日中正常化は日本の側から言えば「日本は中国と関係を樹立することで、米国とソ連に対して外交カードを手にすることが出来た」(中国人民解放軍機関紙「解放軍報」)のであり、中国は中国で、日本を抱き込むことで、米国とソ連に対して、日本カードを切ることに成功したのです。なかでもソ連が日本を念頭において、画策していた「全アジア集団安保構想」に対する痛打となったことは間違いない。

つまり日中「和解」とは一台湾の問題ではなく、戦後日本が始めて参加した大国のパワーゲームそのものだったのです

1969年、米国外交論文誌「フォーリン・アフェアーズ」にニクソンは論文を掲載し、世界に存在する5大パワーとして、米国、ソ連、欧州、日本、中国を挙げて、これら大国間の関係調整を通じて、ベトナム以後の新たな国際新秩序の実現を求めることを提唱しました。

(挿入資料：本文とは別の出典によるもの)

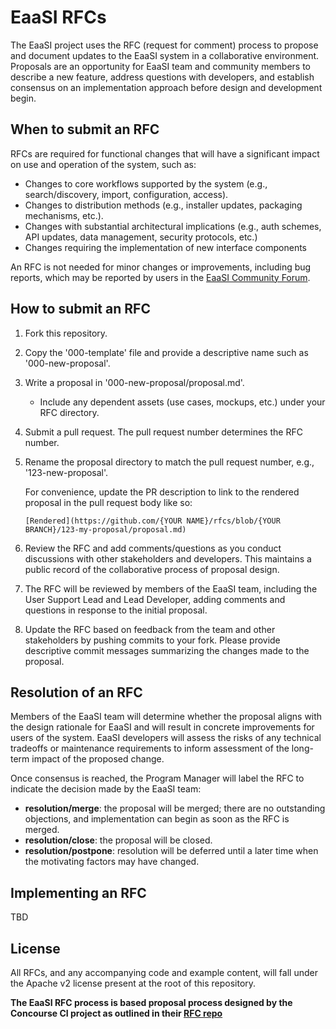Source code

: # EaaSI RFCs

The EaaSI project uses the RFC (request for comment) process to propose and document updates to the EaaSI system in a collaborative environment. Proposals are an opportunity for EaaSI team and community members to describe a new feature, address questions with developers, and establish consensus on an implementation approach before design and development begin.

## When to submit an RFC

RFCs are required for functional changes that will have a significant impact on use and operation of the system, such as:

* Changes to core workflows supported by the system (e.g., search/discovery, import, configuration, access).
* Changes to distribution methods (e.g., installer updates, packaging mechanisms, etc.).
* Changes with substantial architectural implications (e.g., auth schemes, API updates, data management, security protocols, etc.)
* Changes requiring the implementation of new interface components

An RFC is not needed for minor changes or improvements, including bug reports, which may be reported by users in the [EaaSI Community Forum](https://forum.eaasi.cloud). 

## How to submit an RFC

1. Fork this repository.

2. Copy the '000-template' file and provide a descriptive name such as '000-new-proposal'.

3. Write a proposal in '000-new-proposal/proposal.md'.
    * Include any dependent assets (use cases, mockups, etc.) under your RFC directory.
    
4. Submit a pull request. The pull request number determines the RFC number.

5. Rename the proposal directory to match the pull request number, e.g., '123-new-proposal'.

   For convenience, update the PR description to link to the rendered proposal
   in the pull request body like so:

   ```
   [Rendered](https://github.com/{YOUR NAME}/rfcs/blob/{YOUR BRANCH}/123-my-proposal/proposal.md)
   ```

6. Review the RFC and add comments/questions as you conduct discussions with other stakeholders and developers. This maintains a public record of the collaborative process of proposal design.

7. The RFC will be reviewed by members of the EaaSI team, including the User Support Lead and Lead Developer, adding comments and questions in response to the initial proposal.

8. Update the RFC based on feedback from the team and other stakeholders by pushing commits to your fork. Please provide descriptive commit messages summarizing the changes made to the proposal.

## Resolution of an RFC

Members of the EaaSI team will determine whether the proposal aligns with the design rationale for EaaSI and will result in concrete improvements for users of the system. EaaSI developers will assess the risks of any technical tradeoffs or maintenance requirements to inform assessment of the long-term impact of the proposed change.

Once consensus is reached, the Program Manager will label the RFC to indicate the decision made by the EaaSI team:

* **resolution/merge**: the proposal will be merged; there are no outstanding
  objections, and implementation can begin as soon as the RFC is merged.
* **resolution/close**: the proposal will be closed.
* **resolution/postpone**: resolution will be deferred until a later time when
  the motivating factors may have changed.
  
## Implementing an RFC

TBD

## License

All RFCs, and any accompanying code and example content, will fall under the
Apache v2 license present at the root of this repository.

**The EaaSI RFC process is based proposal process designed by the Concourse CI project as outlined in their [RFC repo](https://github.com/concourse/rfcs)**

それから3年、北京で、田中と会見した毛沢東は「田中先生、日本には4つの敵があります。それは米国であり、ソ連であり、ヨーロッパであり、最後が中国です」と語りかけたのです。ニクソンも毛沢東も世界の運命を決める5大国間の組み合わせを念頭において、今後の国際問題を考えていたのです。

それは毛の若き日の論文から引用して言えば「誰が我々の味方なのか、誰が我々の敵なのか」という問いかけでもあったのです。

角栄死して、17年。米中「同盟」を背景にして新しいパワーゲームが始まりました。
日本はこの歴史の舞台で有力なパワーになることができるのかどうか。
民主党党首選挙が近づいてきました。私たちは間違いなく歴史の節目に立っているのです。